Float like a butterflop, sting like a pea

If you spent an hour plumbing the underwhelming depths of the Sandoval-Reid verbal fisticuffs over education, your capacity for dullness and faux debate is awesome.

Like castor oil, the recent gubernatorial debate gagged on the way down. However, it cured nothing. It happened in Vegas and should have stayed in Vegas. It was much ado about nada.

“The capacity of human beings to bore one another seems to be vastly greater than that of any other animals,” wrote Henry Louis Mencken, columnist of a bygone era. “Some of their esteemed inventions have no other apparent purpose—for example, the dinner party of more than two, the epic poem, and the science of metaphysics.”

This political dinner party for two brought together the major party candidates for Nevada governor, Republican Brian Sandoval and Democrat Rory Reid, but it flopped by serving up irrelevancies of absurd proportions: plans without prospects, budgets that aren’t, change that’s unlikely, choice ideas with the snowball’s usual chance in Hades.

Some decry big money in politics and similar spectator sports, like golf, saying it jeopardizes integrity. In actuality, big money distorts things by making all involved take themselves much too seriously.

Big money makes folks don expensive duds and propose puffery as budgets, issue pie-in-the-sky position papers, draft lofty education plans or play golf on TV. Next thing you know, they postulate reforms, debate the issues or bed supermodels.

Neither candidate would bed supermodels, so we’re left to contemplate what each of them and their handlers wanted from this dull wrangle over education plans that won’t happen because tax receipts won’t materialize. Sleepwalking voters?

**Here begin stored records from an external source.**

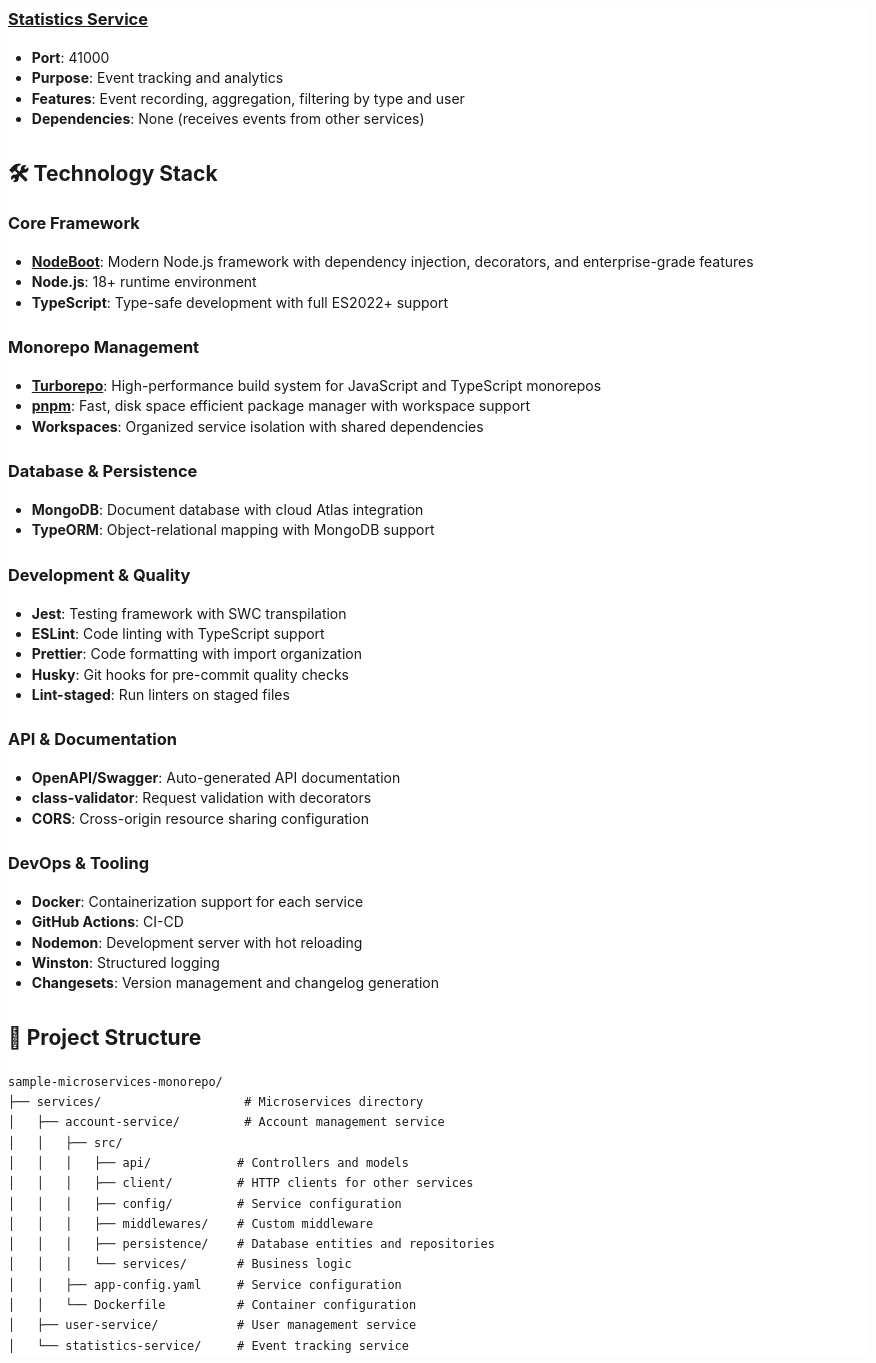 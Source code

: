 ### [Statistics Service](./services/statistics-service/README.md)
- **Port**: 41000
- **Purpose**: Event tracking and analytics
- **Features**: Event recording, aggregation, filtering by type and user
- **Dependencies**: None (receives events from other services)

## 🛠️ Technology Stack

### Core Framework
- **[NodeBoot](https://github.com/nodeboot/nodeboot)**: Modern Node.js framework with dependency injection, decorators, and enterprise-grade features
- **Node.js**: 18+ runtime environment
- **TypeScript**: Type-safe development with full ES2022+ support

### Monorepo Management
- **[Turborepo](https://turbo.build/)**: High-performance build system for JavaScript and TypeScript monorepos
- **[pnpm](https://pnpm.io/)**: Fast, disk space efficient package manager with workspace support
- **Workspaces**: Organized service isolation with shared dependencies

### Database & Persistence
- **MongoDB**: Document database with cloud Atlas integration
- **TypeORM**: Object-relational mapping with MongoDB support

### Development & Quality
- **Jest**: Testing framework with SWC transpilation
- **ESLint**: Code linting with TypeScript support
- **Prettier**: Code formatting with import organization
- **Husky**: Git hooks for pre-commit quality checks
- **Lint-staged**: Run linters on staged files

### API & Documentation
- **OpenAPI/Swagger**: Auto-generated API documentation
- **class-validator**: Request validation with decorators
- **CORS**: Cross-origin resource sharing configuration

### DevOps & Tooling
- **Docker**: Containerization support for each service
- **GitHub Actions**: CI-CD
- **Nodemon**: Development server with hot reloading
- **Winston**: Structured logging
- **Changesets**: Version management and changelog generation

## 📁 Project Structure

```
sample-microservices-monorepo/
├── services/                    # Microservices directory
│   ├── account-service/         # Account management service
│   │   ├── src/
│   │   │   ├── api/            # Controllers and models
│   │   │   ├── client/         # HTTP clients for other services
│   │   │   ├── config/         # Service configuration
│   │   │   ├── middlewares/    # Custom middleware
│   │   │   ├── persistence/    # Database entities and repositories
│   │   │   └── services/       # Business logic
│   │   ├── app-config.yaml     # Service configuration
│   │   └── Dockerfile          # Container configuration
│   ├── user-service/           # User management service
│   └── statistics-service/     # Event tracking service
``` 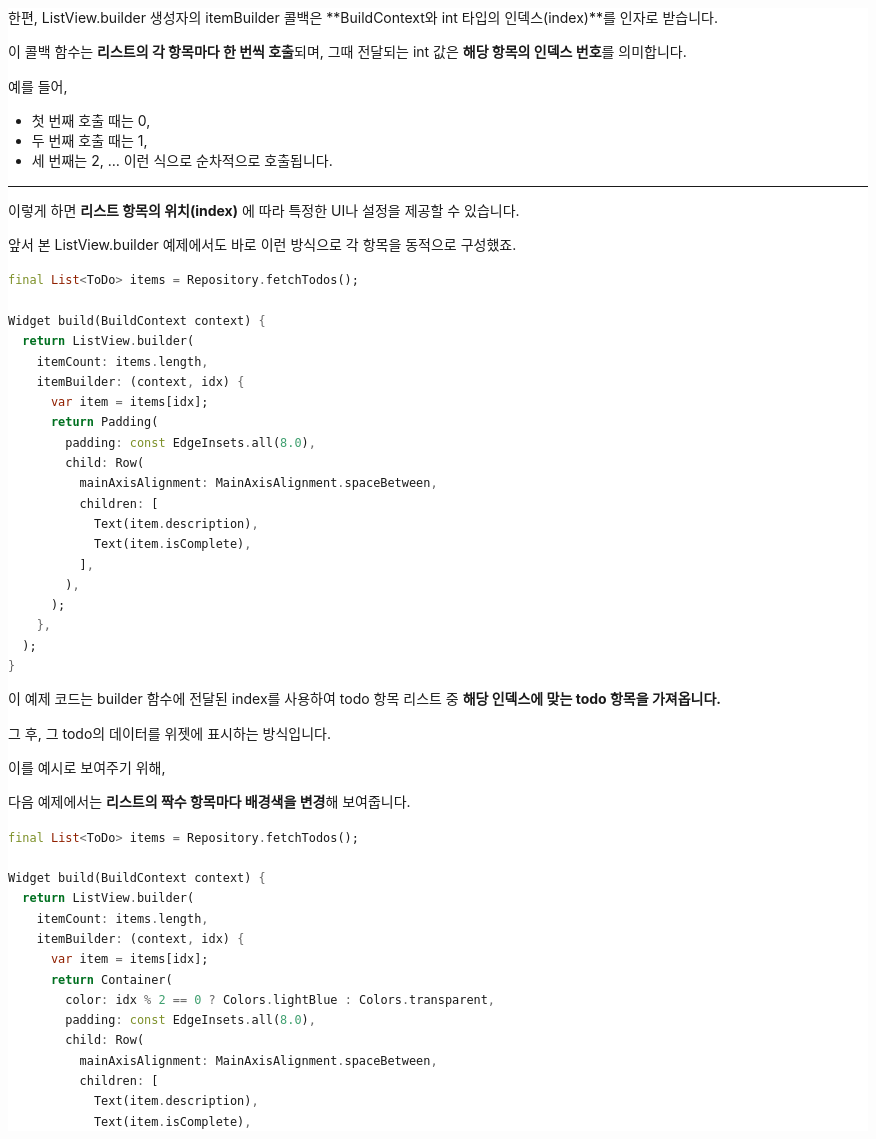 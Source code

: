 
한편, ListView.builder 생성자의 itemBuilder 콜백은
**BuildContext와 int 타입의 인덱스(index)**를 인자로 받습니다.

이 콜백 함수는 **리스트의 각 항목마다 한 번씩 호출**되며,
그때 전달되는 int 값은 **해당 항목의 인덱스 번호**를 의미합니다.

  

예를 들어,
- 첫 번째 호출 때는 0,
- 두 번째 호출 때는 1,
- 세 번째는 2, …
    이런 식으로 순차적으로 호출됩니다.

---

이렇게 하면 **리스트 항목의 위치(index)** 에 따라 특정한 UI나 설정을 제공할 수 있습니다.

앞서 본 ListView.builder 예제에서도 바로 이런 방식으로
각 항목을 동적으로 구성했죠.

```dart
final List<ToDo> items = Repository.fetchTodos();

Widget build(BuildContext context) {
  return ListView.builder(
    itemCount: items.length,
    itemBuilder: (context, idx) {
      var item = items[idx];
      return Padding(
        padding: const EdgeInsets.all(8.0),
        child: Row(
          mainAxisAlignment: MainAxisAlignment.spaceBetween,
          children: [
            Text(item.description),
            Text(item.isComplete),
          ],
        ),
      );
    },
  );
}
```

이 예제 코드는 builder 함수에 전달된 index를 사용하여
todo 항목 리스트 중 **해당 인덱스에 맞는 todo 항목을 가져옵니다.**

그 후, 그 todo의 데이터를 위젯에 표시하는 방식입니다.


이를 예시로 보여주기 위해,

다음 예제에서는 **리스트의 짝수 항목마다 배경색을 변경**해 보여줍니다.

```dart
final List<ToDo> items = Repository.fetchTodos();

Widget build(BuildContext context) {
  return ListView.builder(
    itemCount: items.length,
    itemBuilder: (context, idx) {
      var item = items[idx];
      return Container(
        color: idx % 2 == 0 ? Colors.lightBlue : Colors.transparent,
        padding: const EdgeInsets.all(8.0),
        child: Row(
          mainAxisAlignment: MainAxisAlignment.spaceBetween,
          children: [
            Text(item.description),
            Text(item.isComplete),
```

Sandoval reminded me of Muhammad Ali. His rope-a-dope routine let Reid flail away without scoring much. The obvious front-runner strategy brought no surprises.

He repeated his education mantra: choice by using vouchers (which the public education establishment will lobby to death) and a shakeup by what he termed an end to teacher tenure. Boons for his political base, frills for others fed up with the status quo.

It was butterfly floating with no bee stinging knockout, a dance around the ring to outpoint his opponent.

Next let’s read Reid and his energetic performance, which still left his prize elusive. He threw a flurry of jabs, a few roundhouse punches (mostly dodged or deflected), showed little counterpunching ability; all in all, the stuff of shadowboxing.

His handlers seemed bent on having him repeat charges that Sandoval’s budgetary and education plans don’t match up while calling the latter plan a Hallmark card—long on gong but short on substance.

But Reid’s own stance shows his ideas look like a greeting card based on The Far Side comic outlook toward life. He stakes his campaign on not cutting education and not raising taxes.

Because education is half the state budget and that state budget will be nearly half unfunded in the next biennium, Reid knows his own plans may not add up. He as much as acknowledged that afterward by calling his figures projections he may alter.

Neither candidate wants in full fashion to address reality: Unless robust recovery lifts Nevada out of economic purgatory, more taxes or draconian budget cuts are in store. I return to the aforementioned H.L.M. for my bottom line argument.

“The fact that I have no remedy for all the sorrows of the world is no reason for my accepting yours,” according to H.L. Mencken. “It simply supports the strong probability that yours is a fake.